The conveyance of meaning through language is predicated on direct understanding. This works when organizing takes place on a micro level, where there are shared linguistic assumptions and cues. But it poses difficulties for broader, more heterogeneous organizing; collective action can actually serve to hide or obscure meaning. A Friday visit to the R.F. Kampfer Revolutionary Literature Archive — housed in the home of Bradley Duncan — was an amazing opportunity to learn about the codes embedded in certain turns of phrase in leftist materials. “On the National question,” according to Duncan, was coded language for discussions of racism and imperialism. Friday night’s panel made clear that, at least in Chicago’s organizing history, “rainbow coalition” was really a way of talking about class struggle. Watching organizing take place on the internet, particularly through Black Lives Matter, I’ve seen the way certain phrases (often hashtags) are either invented or acquire new meaning that’s secret but spreadable. We can use these terms as a way of loosely demonstrating which side we’re on. But I’m left wondering about the value of the smaller subsets of language that can still hold.
Occupy Wall Street is a good example of a contemporary movement that attempted to avoid divisive subsets of both people and language. The rhetorical success — and also the profound, underlying frustration — of OWS was that it allowed people to state their allegiance to a movement that had no specific demands. What are the ways we can come together that seem real yet flexible? How do we meet with “our own” in a way that leaves room for the needs of others, that even puts those needs potentially first? Is there something about art’s collaborative form, or its means of spreading, that we can learn from as we work towards racial equity?

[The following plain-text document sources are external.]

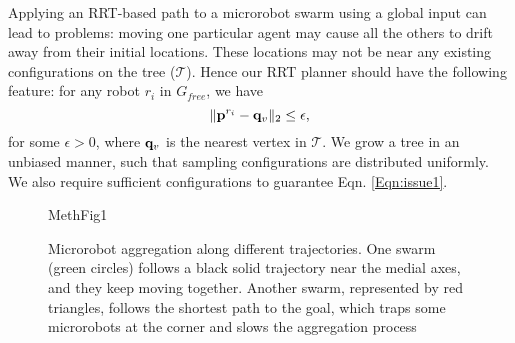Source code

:Applying an RRT-based path to a microrobot swarm using a global input can lead to problems: moving one particular agent may cause all the others to drift away from their initial locations.
These locations may not be near any existing configurations on the tree ($\mathcal{T}$). Hence our RRT planner should have the following feature: for any robot $r_i$ in $G_{free}$, we have
\begin{equation}\label{Eqn:issue1}
\|{\bf p}^{r_i}-{\bf q}_v\|_2\le \epsilon,
\end{equation}
for some $\epsilon>0$,  where ${\bf q}_v$ is the nearest vertex in $\mathcal{T}$. We grow a tree in an unbiased manner, such that sampling configurations are distributed uniformly. We also require sufficient configurations to guarantee Eqn. \ref{Eqn:issue1}.
%
\begin{figure}[h]
	\vspace{2 mm}
	\centering
	\begin{overpic}[width=0.7\columnwidth]{MethFig1}
	\end{overpic}
	
	\caption{\label{fig:MethFig1} Microrobot aggregation along different trajectories. 
		One swarm (green circles) follows a black solid trajectory near the medial axes, and they keep moving together. Another swarm, represented by red triangles, follows the shortest path to the goal, which traps some microrobots at the corner and slows the aggregation process}
\end{figure}

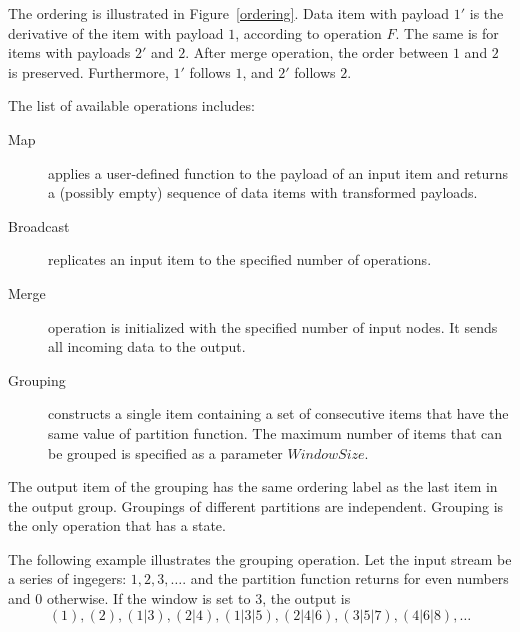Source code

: The ordering is illustrated  in Figure~\ref{ordering}. Data item with payload $1'$ is the derivative of the item with payload $1$, according to operation $F$. The same is for items with payloads $2'$ and $2$. After merge operation, the order between $1$ and $2$ is preserved. Furthermore, $1'$ follows $1$, and $2'$ follows $2$.  



The list of available operations includes:
\begin {description}
\item [Map] applies a user-defined function to the payload of an input item and returns a (possibly empty) sequence of data items with transformed payloads. 

\item [Broadcast] replicates an input item to the specified number of operations.

\item [Merge] operation is initialized with the specified number of input nodes. It sends all incoming data to the output.

\item [Grouping] constructs a single item containing a set of consecutive items that have the same value of partition function. The maximum number of items that can be grouped is specified as a parameter  $Window Size.$ 
\end {description}

The output item of the grouping has the same ordering label as the last item in the output group. 
Groupings of different partitions are independent. 
Grouping is the only operation that has a state.


The following example illustrates  the grouping operation. 
Let the input stream be a series of ingegers: $ 1,2,3, \ldots$. and the  partition function returns for even numbers and 0 otherwise. If the window is set to 3, the output is 
$$(1), (2), (1|3), (2|4), (1|3|5), (2|4|6), (3|5|7), (4|6|8), \ldots$$

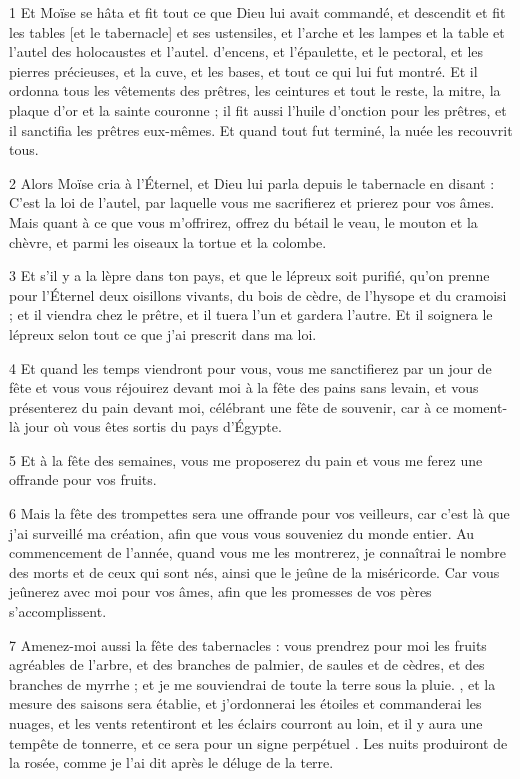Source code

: 
\par 1 Et Moïse se hâta et fit tout ce que Dieu lui avait commandé, et descendit et fit les tables [et le tabernacle] et ses ustensiles, et l'arche et les lampes et la table et l'autel des holocaustes et l'autel. d'encens, et l'épaulette, et le pectoral, et les pierres précieuses, et la cuve, et les bases, et tout ce qui lui fut montré. Et il ordonna tous les vêtements des prêtres, les ceintures et tout le reste, la mitre, la plaque d'or et la sainte couronne ; il fit aussi l'huile d'onction pour les prêtres, et il sanctifia les prêtres eux-mêmes. Et quand tout fut terminé, la nuée les recouvrit tous.

\par 2 Alors Moïse cria à l'Éternel, et Dieu lui parla depuis le tabernacle en disant : C'est la loi de l'autel, par laquelle vous me sacrifierez et prierez pour vos âmes. Mais quant à ce que vous m'offrirez, offrez du bétail le veau, le mouton et la chèvre, et parmi les oiseaux la tortue et la colombe.

\par 3 Et s'il y a la lèpre dans ton pays, et que le lépreux soit purifié, qu'on prenne pour l'Éternel deux oisillons vivants, du bois de cèdre, de l'hysope et du cramoisi ; et il viendra chez le prêtre, et il tuera l'un et gardera l'autre. Et il soignera le lépreux selon tout ce que j'ai prescrit dans ma loi.

\par 4 Et quand les temps viendront pour vous, vous me sanctifierez par un jour de fête et vous vous réjouirez devant moi à la fête des pains sans levain, et vous présenterez du pain devant moi, célébrant une fête de souvenir, car à ce moment-là jour où vous êtes sortis du pays d’Égypte.

\par 5 Et à la fête des semaines, vous me proposerez du pain et vous me ferez une offrande pour vos fruits.

\par 6 Mais la fête des trompettes sera une offrande pour vos veilleurs, car c'est là que j'ai surveillé ma création, afin que vous vous souveniez du monde entier. Au commencement de l'année, quand vous me les montrerez, je connaîtrai le nombre des morts et de ceux qui sont nés, ainsi que le jeûne de la miséricorde. Car vous jeûnerez avec moi pour vos âmes, afin que les promesses de vos pères s'accomplissent.

\par 7 Amenez-moi aussi la fête des tabernacles : vous prendrez pour moi les fruits agréables de l'arbre, et des branches de palmier, de saules et de cèdres, et des branches de myrrhe ; et je me souviendrai de toute la terre sous la pluie. , et la mesure des saisons sera établie, et j'ordonnerai les étoiles et commanderai les nuages, et les vents retentiront et les éclairs courront au loin, et il y aura une tempête de tonnerre, et ce sera pour un signe perpétuel . Les nuits produiront de la rosée, comme je l'ai dit après le déluge de la terre.

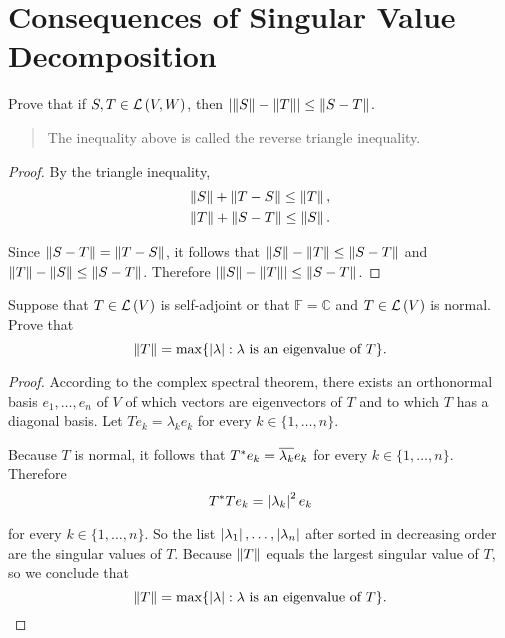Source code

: \section{Consequences of Singular Value Decomposition}

\begin{exercise}
    Prove that if $S, T\in \mathcal{L}\left({V, W}\right)$, then $\left\vert{\left\Vert{S}\right\Vert - \left\Vert{T}\right\Vert}\right\vert\leq \left\Vert{S - T}\right\Vert$.
\end{exercise}

\begin{quote}
    The inequality above is called the reverse triangle inequality.
\end{quote}

\begin{proof}
    By the triangle inequality,
    \[
        \begin{split}
            \left\Vert{S}\right\Vert + \left\Vert{T - S}\right\Vert\leq \left\Vert{T}\right\Vert, \\
            \left\Vert{T}\right\Vert + \left\Vert{S - T}\right\Vert\leq \left\Vert{S}\right\Vert.
        \end{split}
    \]

    Since $\left\Vert{S - T}\right\Vert = \left\Vert{T - S}\right\Vert$, it follows that $\left\Vert{S}\right\Vert - \left\Vert{T}\right\Vert\leq \left\Vert{S - T}\right\Vert$ and $\left\Vert{T}\right\Vert - \left\Vert{S}\right\Vert\leq \left\Vert{S - T}\right\Vert$. Therefore $\left\vert{\left\Vert{S}\right\Vert - \left\Vert{T}\right\Vert}\right\vert\leq\left\Vert{S - T}\right\Vert$.
\end{proof}
\newpage

\begin{exercise}\label{chapter7:sectionF:exercise2}
    Suppose that $T\in\mathcal{L}\left({V}\right)$ is self-adjoint or that $\mathbb{F} = \mathbb{C}$ and $T\in\mathcal{L}\left({V}\right)$ is normal. Prove that
    \[
        \left\Vert{T}\right\Vert = \max\{ \left\vert{\lambda}\right\vert: \text{$\lambda$ is an eigenvalue of $T$} \}.
    \]
\end{exercise}

\begin{proof}
    According to the complex spectral theorem, there exists an orthonormal basis $e_{1}, \ldots, e_{n}$ of $V$ of which vectors are eigenvectors of $T$ and to which $T$ has a diagonal basis. Let $Te_{k} = \lambda_{k}e_{k}$ for every $k\in\{1,\ldots,n\}$.

    Because $T$ is normal, it follows that $T^{*}e_{k} = \overline{\lambda_{k}}e_{k}$ for every $k\in\{1,\ldots,n\}$. Therefore
    \[
        T^{*}Te_{k} = \left\vert{\lambda_{k}}\right\vert^{2}e_{k}
    \]

    for every $k\in\{1,\ldots,n\}$. So the list $\left\vert{\lambda_{1}}\right\vert, \ldots, \left\vert{\lambda_{n}}\right\vert$ after sorted in decreasing order are the singular values of $T$. Because $\left\Vert{T}\right\Vert$ equals the largest singular value of $T$, so we conclude that
    \[
        \left\Vert{T}\right\Vert = \max\{ \left\vert{\lambda}\right\vert: \text{$\lambda$ is an eigenvalue of $T$} \}.\qedhere
    \]
\end{proof}
\newpage

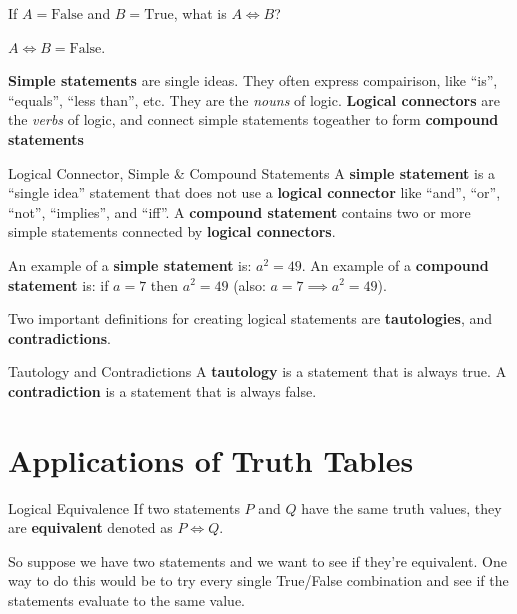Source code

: \begin{boxexample}{}{}
	If $A=\text{False}$ and $B=\text{True}$, what is $A \iff B$?
	
	$A \iff B = \text{False}$.
\end{boxexample}

{\bf Simple statements} are single ideas. They often express compairison, like ``is'', ``equals'', ``less than'', etc. They are the \emph{nouns} of logic. {\bf Logical connectors} are the \emph{verbs} of logic, and connect simple statements togeather to form {\bf compound statements}

\begin{boxdefine}{Logical Connector, Simple \& Compound Statements}{}
	A {\bf simple statement} is a ``single idea'' statement that does not use a {\bf logical connector} like ``and'', ``or'', ``not'', ``implies'', and ``iff''.
	A {\bf compound statement} contains two or more simple statements connected by {\bf logical connectors}.
\end{boxdefine}

\begin{boxexample}{}{}
	An example of a {\bf simple statement} is: $a^2=49$. An example of a {\bf compound statement} is: if $a=7$ then $a^2=49$ (also: $a=7 \implies a^2=49$). 
\end{boxexample}

Two important definitions for creating logical statements are {\bf tautologies}, and {\bf contradictions}.

\begin{boxdefine}{Tautology and Contradictions}{}
	A {\bf tautology} is a statement that is always true. A {\bf contradiction} is a statement that is always false.
\end{boxdefine}

\section{Applications of Truth Tables}

\begin{boxdefine}{Logical Equivalence}{}
	If two statements $P$ and $Q$ have the same truth values, they are {\bf equivalent} denoted as $P \iff Q$.
\end{boxdefine}

So suppose we have two statements and we want to see if they're equivalent. One way to do this would be to try every single True/False combination and see if the statements evaluate to the same value.


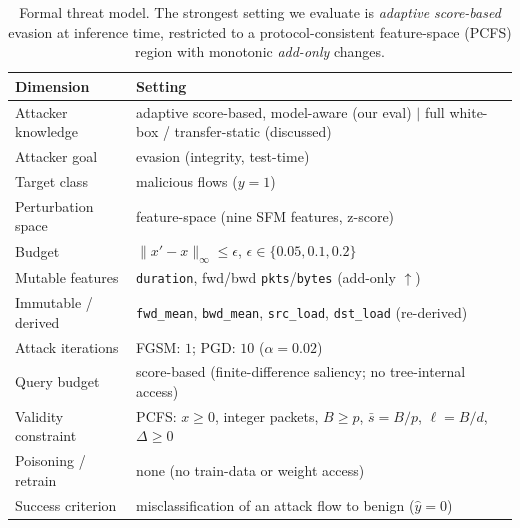\documentclass[11pt,a4paper]{article}
\begin{document}
\begin{table}[h]
\centering
\caption{Formal threat model. The strongest setting we evaluate is
\emph{adaptive score-based} evasion at inference time, restricted to a
protocol-consistent feature-space (PCFS) region with monotonic \emph{add-only}
changes.}
\label{tab:threatmodel}
\small
\begin{tabular}{ll}
\toprule
Dimension & Setting \\
\midrule
Attacker knowledge   & adaptive score-based, model-aware (our eval) $\vert$ full white-box / transfer-static (discussed) \\
Attacker goal        & evasion (integrity, test-time) \\
Target class         & malicious flows ($y{=}1$) \\
Perturbation space   & feature-space (nine SFM features, z-score) \\
Budget               & $\lVert x'-x\rVert_\infty \le \epsilon$, $\epsilon\in\{0.05,0.1,0.2\}$ \\
Mutable features     & \texttt{duration}, fwd/bwd \texttt{pkts}/\texttt{bytes} (add-only $\uparrow$) \\
Immutable / derived  & \texttt{fwd\_mean}, \texttt{bwd\_mean}, \texttt{src\_load}, \texttt{dst\_load} (re-derived) \\
Attack iterations    & FGSM: $1$; PGD: $10$ ($\alpha{=}0.02$) \\
Query budget         & score-based (finite-difference saliency; no tree-internal access) \\
Validity constraint  & PCFS: $x\ge0$, integer packets, $B\ge p$, $\bar{s}{=}B/p$, $\ell{=}B/d$, $\Delta\ge0$ \\
Poisoning / retrain  & none (no train-data or weight access) \\
Success criterion    & misclassification of an attack flow to benign ($\hat{y}{=}0$) \\
\bottomrule
\end{tabular}
\end{table}
\end{document}
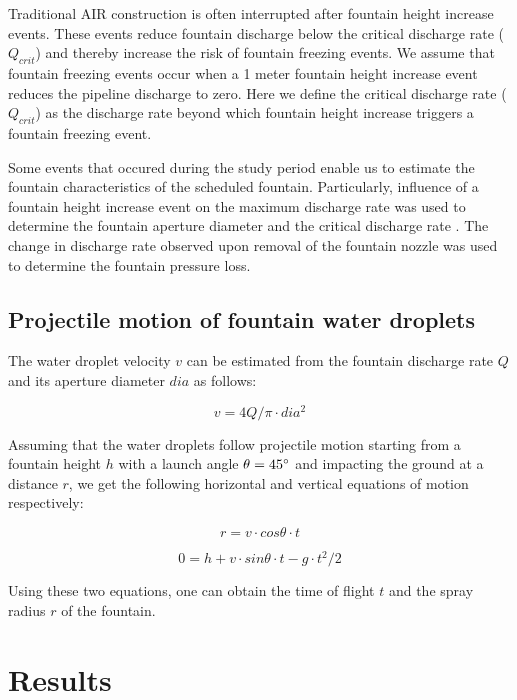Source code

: \documentclass[tc, manuscript]{copernicus}
\begin{document}
Traditional AIR construction is often interrupted after fountain height increase events. These events reduce
fountain discharge below the critical discharge rate ($Q_{crit}$) and thereby increase the risk of fountain
freezing events. We assume that fountain freezing events occur when a 1 meter fountain height increase event
reduces the pipeline discharge to zero.  Here we define the critical discharge rate ($Q_{crit}$) as the
discharge rate beyond which fountain height increase triggers a fountain freezing event.

Some events that occured during the study period enable us to estimate the fountain characteristics of the
scheduled fountain. Particularly, influence of a fountain height increase event on the maximum discharge rate
was used to determine the fountain aperture diameter and the critical discharge rate  . The change in discharge
rate observed upon removal of the fountain nozzle was used to determine the fountain pressure loss.

\subsection{Projectile motion of fountain water droplets} \label{sec:proj}

The water droplet velocity $v$ can be estimated from the fountain discharge rate $Q$ and its aperture diameter
$dia$ as follows:

\begin{equation}
  v = 4Q/\pi \cdot dia^2
\end{equation}

Assuming that the water droplets follow projectile motion starting from a fountain height $h$ with a launch
angle $\theta = 45 ^{\circ}$ and impacting the ground at a distance $r$, we get the following horizontal and
vertical equations of motion respectively:

\begin{equation}
  \label{eqn:radf}
  r = v \cdot cos \theta \cdot t
\end{equation}

\begin{equation}
  0 = h + v \cdot sin \theta \cdot t - g\cdot t^2/2
\end{equation}

Using these two equations, one can obtain the time of flight $t$ and the spray radius $r$ of the fountain.

\section{Results}
\end{document}
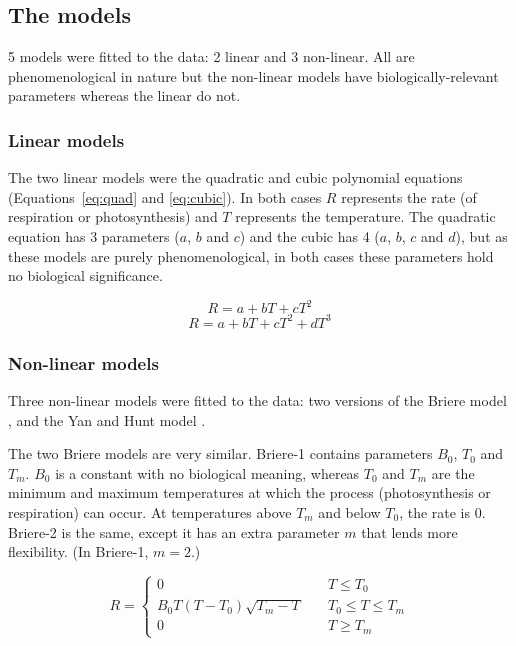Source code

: \documentclass[11pt, a4paper]{article}
\begin{document}
	\subsection{The models}
	5 models were fitted to the data: 2 linear and 3 non-linear. All are phenomenological in nature but the non-linear models have biologically-relevant parameters whereas the linear do not. 
	
	\subsubsection*{Linear models}	
	The two linear models were the quadratic and cubic polynomial equations (Equations~\ref{eq:quad} and \ref{eq:cubic}). In both cases $R$ represents the rate (of respiration or photosynthesis) and $T$ represents the temperature. The quadratic equation has 3 parameters ($a$, $b$ and $c$) and the cubic has 4 ($a$, $b$, $c$ and $d$), but as these models are purely phenomenological, in both cases these parameters hold no biological significance.
	
	\begin{equation} \label{eq:quad}
	R = a + bT + cT^2
	\end{equation}
	\begin{equation} \label{eq:cubic}
	R = a + bT + cT^2 + dT^3
	\end{equation}
	
	\subsubsection*{Non-linear models}
	Three non-linear models were fitted to the data: two versions of the Briere model \cite{briereNovelRateModel1999}, and the Yan and Hunt model \cite{yanEquationModellingTemperature1999}.
	
	The two Briere models are very similar. Briere-1 contains parameters $B_0$, $T_0$ and $T_m$. $B_0$ is a constant with no biological meaning, whereas $T_0$ and $T_m$ are the minimum and maximum temperatures at which the process (photosynthesis or respiration) can occur. At temperatures above $T_m$ and below $T_0$, the rate is 0. Briere-2 is the same, except it has an extra parameter $m$ that lends more flexibility. (In Briere-1, $m = 2$.)
		
	\begin{equation} \label{eq:briere}
	R = \left\{
			\begin{array}{ll}
			0 & \quad T \leq T_0 \\
            B_0 T (T-T_0) \sqrt{T_m - T} & \quad T_0 \leq T \leq T_m \\
            0 & \quad T \geq T_m
			\end{array}
	\right.
	\end{equation}
	
\end{document}
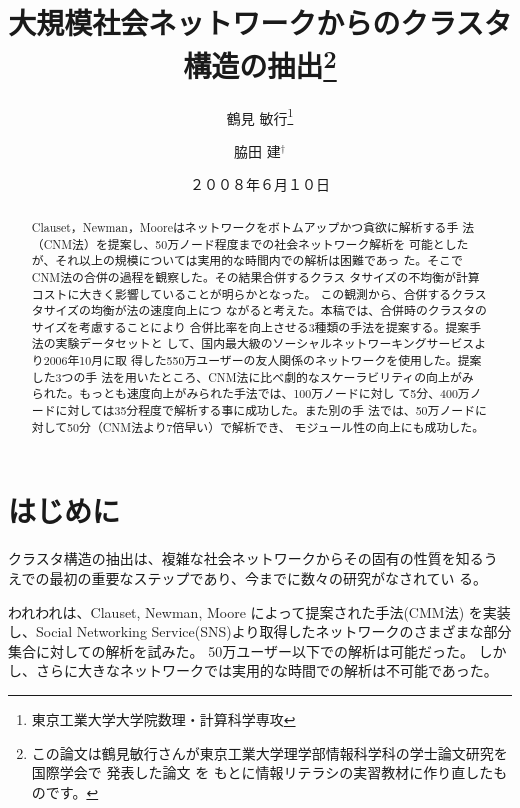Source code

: \documentclass [a4j,11pt] {jsarticle}
\title  {大規模社会ネットワークからのクラスタ構造の抽出\thanks {
  この論文は鶴見敏行さんが東京工業大学理学部情報科学科の学士論文研究を国際学会で
  発表した論文 \protect\cite {wakita-2007-finding-community-structure-in-mega-scale-social}を
  もとに情報リテラシの実習教材に作り直したものです。}}
\author {鶴見 敏行\thanks {東京工業大学大学院数理・計算科学専攻} \and 脇田 建{$^\dagger$}}
\date {２００８年６月１０日}
\begin{document}
\maketitle


\begin {abstract}
Clauset，Newman，Mooreはネットワークをボトムアップかつ貪欲に解析する手
法（CNM法）を提案し、50万ノード程度までの社会ネットワーク解析を
可能としたが、それ以上の規模については実用的な時間内での解析は困難であっ
た。そこでCNM法の合併の過程を観察した。その結果合併するクラス
タサイズの不均衡が計算コストに大きく影響していることが明らかとなった。
この観測から、合併するクラスタサイズの均衡が法の速度向上につ
ながると考えた。本稿では、合併時のクラスタのサイズを考慮することにより
合併比率を向上させる3種類の手法を提案する。提案手法の実験データセットと
して、国内最大級のソーシャルネットワーキングサービスより2006年10月に取
得した550万ユーザーの友人関係のネットワークを使用した。提案した3つの手
法を用いたところ、CNM法に比べ劇的なスケーラビリティの向上がみ
られた。もっとも速度向上がみられた手法では、100万ノードに対し
て5分、400万ノードに対しては35分程度で解析する事に成功した。また別の手
法では、50万ノードに対して50分（CNM法より7倍早い）で解析でき、
モジュール性の向上にも成功した。
\end {abstract}

\section {はじめに}
\label {sect: はじめに}

クラスタ構造の抽出は、複雑な社会ネットワークからその固有の性質を知るう
えでの最初の重要なステップであり、今までに数々の研究がなされてい
る。
\cite{kleinberg-1999-authoritative-sources-in-a-hyperlinked-environment,
  page-1999-the-pagerank-citation-ranking:-bringing-order,
  dean-1999-finding-related-pages-in-the-world-wide,
  kumar-1999-trawling-the-web-for-emerging-cyber-communities,
  miller-2001-modifications-of-kleinbergs-hits-algorithm-using,
  toyoda-2001-creating-a-web-community-chart-for-navigating-related,
  wu-2004-finding-communities-in-linear-time:-a-physics,
  cai-2004-block-level-link-analysis,
  clauset-2004-finding-community-structure-in-very-large,
  onsjo-2006-a-simple-message-passing-algorithm-for-graph}


われわれは、Clauset, Newman, Moore によって提案された手法(CMM法)
\cite{clauset-2004-finding-community-structure-in-very-large}
を実装し、Social Networking Service(SNS)より取得したネットワークのさまざまな部分集合に対しての解析を試みた。
50万ユーザー以下での解析は可能だった。
しかし、さらに大きなネットワークでは実用的な時間での解析は不可能であった。
\end{document}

Panel discussion on the original Rainbow Coalition at Slought Foundation
Organize Your Own currently feels like an exercise in “more is more”: the more threads we are given to follow, the more likely it is that one of those threads will inspire each of us to start organizing for racial equity within our own communities, whatever they may be. How all of these things will hold together is a bit unclear to me. As to the puzzling over where the central question — “What does it mean to organize your own?” — ruptures or shifts, I think the production of any meaningful answers will require an extremely dedicated audience that already sees its engagement with the exhibit and programming as a form of organizing, or, perhaps, clap back. The two days I spent with Organize Your Own were a successful meta exercise: they provided a new “own” to organize with temporarily, and as a writer generally grounded in other forms of practice (art and pedagogy, primarily), I found it helpful to engage with a project where written documentation is not asked to provide critical closure, but rather to act as a live part of an ongoing work. In the end, I’m not necessarily the intended audience for this work, but I think that’s good. Perhaps the best way to get people to work towards difference is to throw them more heavily in contrast with themselves.
Organize Your Own continues at the Kelly Writers House (University of Pennsylvania, 3805 Locust Walk, Philadelphia) through February 17. The exhibition then travels to Chicago, where it will be on view at the Averill and Bernard Leviton Gallery (Columbia College Chicago, 619 S Wabash Avenue) from March 3 through April 9. Events continue throughout the year; check the website for details. For those who are remote, some aspects of the project will also take place online.
Editor’s note: The organizers of this event provided the writer with train fare and lodging.